DIRECTIONS:
Leaving out the pictures, please retype each record exactly.

DATA SECTION:
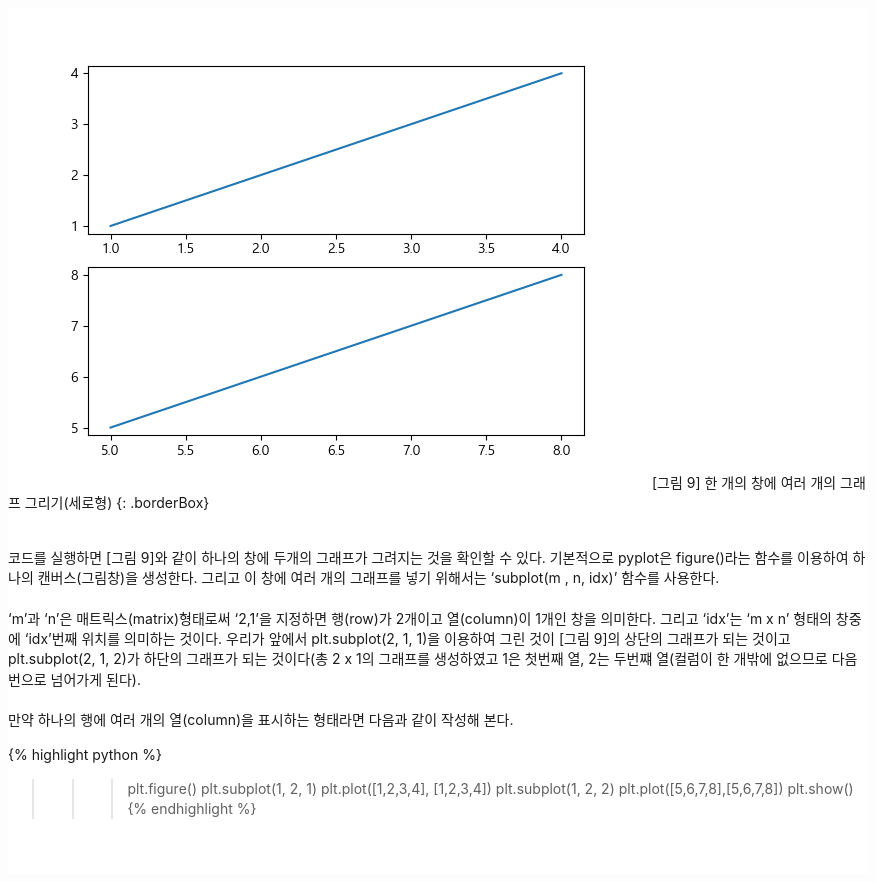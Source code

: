 ![](/asset/study/python_visualization/9.png)
[그림 9] 한 개의 창에 여러 개의 그래프 그리기(세로형)
{: .borderBox}

<br/>
코드를 실행하면 [그림 9]와 같이 하나의 창에 두개의 그래프가 그려지는 것을 확인할 수 있다. 기본적으로 pyplot은 figure()라는 함수를 이용하여 하나의 캔버스(그림창)을 생성한다. 그리고 이 창에 여러 개의 그래프를 넣기 위해서는 ‘subplot(m , n, idx)’ 함수를 사용한다.
<br/><br/>
‘m’과 ‘n’은 매트릭스(matrix)형태로써 ‘2,1’을 지정하면 행(row)가 2개이고 열(column)이 1개인 창을 의미한다. 그리고 ‘idx’는 ‘m x n’ 형태의 창중에 ‘idx’번째 위치를 의미하는 것이다. 우리가 앞에서 plt.subplot(2, 1, 1)을 이용하여 그린 것이 [그림 9]의 상단의 그래프가 되는 것이고 plt.subplot(2, 1, 2)가 하단의 그래프가 되는 것이다(총 2 x 1의 그래프를 생성하였고 1은 첫번째 열, 2는 두번쨰 열(컬럼이 한 개밖에 없으므로 다음번으로 넘어가게 된다).
<br/><br/>
만약 하나의 행에 여러 개의 열(column)을 표시하는 형태라면 다음과 같이 작성해 본다.

{% highlight python %}
>>> plt.figure()
>>> plt.subplot(1, 2, 1)
>>> plt.plot([1,2,3,4], [1,2,3,4])
>>> plt.subplot(1, 2, 2)
>>> plt.plot([5,6,7,8],[5,6,7,8])
>>> plt.show()
{% endhighlight %}

<br/><br/>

EXPECTED ANSWER:
Source code

: ![](/asset/study/python_visualization/9.png)
[그림 9] 한 개의 창에 여러 개의 그래프 그리기(세로형)
{: .borderBox}

<br/>
코드를 실행하면 [그림 9]와 같이 하나의 창에 두개의 그래프가 그려지는 것을 확인할 수 있다. 기본적으로 pyplot은 figure()라는 함수를 이용하여 하나의 캔버스(그림창)을 생성한다. 그리고 이 창에 여러 개의 그래프를 넣기 위해서는 ‘subplot(m , n, idx)’ 함수를 사용한다.
<br/><br/>
‘m’과 ‘n’은 매트릭스(matrix)형태로써 ‘2,1’을 지정하면 행(row)가 2개이고 열(column)이 1개인 창을 의미한다. 그리고 ‘idx’는 ‘m x n’ 형태의 창중에 ‘idx’번째 위치를 의미하는 것이다. 우리가 앞에서 plt.subplot(2, 1, 1)을 이용하여 그린 것이 [그림 9]의 상단의 그래프가 되는 것이고 plt.subplot(2, 1, 2)가 하단의 그래프가 되는 것이다(총 2 x 1의 그래프를 생성하였고 1은 첫번째 열, 2는 두번쨰 열(컬럼이 한 개밖에 없으므로 다음번으로 넘어가게 된다).
<br/><br/>
만약 하나의 행에 여러 개의 열(column)을 표시하는 형태라면 다음과 같이 작성해 본다.

{% highlight python %}
>>> plt.figure()
>>> plt.subplot(1, 2, 1)
>>> plt.plot([1,2,3,4], [1,2,3,4])
>>> plt.subplot(1, 2, 2)
>>> plt.plot([5,6,7,8],[5,6,7,8])
>>> plt.show()
{% endhighlight %}

<br/><br/>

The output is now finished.